Assigned task → Every record, from first to last, should be retyped word for word.

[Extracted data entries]

[Start of section]

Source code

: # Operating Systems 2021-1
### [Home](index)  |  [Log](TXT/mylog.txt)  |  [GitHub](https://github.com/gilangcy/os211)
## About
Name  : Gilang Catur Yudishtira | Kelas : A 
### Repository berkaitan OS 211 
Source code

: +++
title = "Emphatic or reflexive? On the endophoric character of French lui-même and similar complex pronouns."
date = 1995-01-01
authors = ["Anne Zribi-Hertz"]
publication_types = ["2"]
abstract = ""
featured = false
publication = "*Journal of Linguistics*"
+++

[End of section]

Exercise response →
Source code

: # Operating Systems 2021-1
### [Home](index)  |  [Log](TXT/mylog.txt)  |  [GitHub](https://github.com/gilangcy/os211)
## About
Name  : Gilang Catur Yudishtira | Kelas : A 
### Repository berkaitan OS 211 
Source code

: +++
title = "Emphatic or reflexive? On the endophoric character of French lui-même and similar complex pronouns."
date = 1995-01-01
authors = ["Anne Zribi-Hertz"]
publication_types = ["2"]
abstract = ""
featured = false
publication = "*Journal of Linguistics*"
+++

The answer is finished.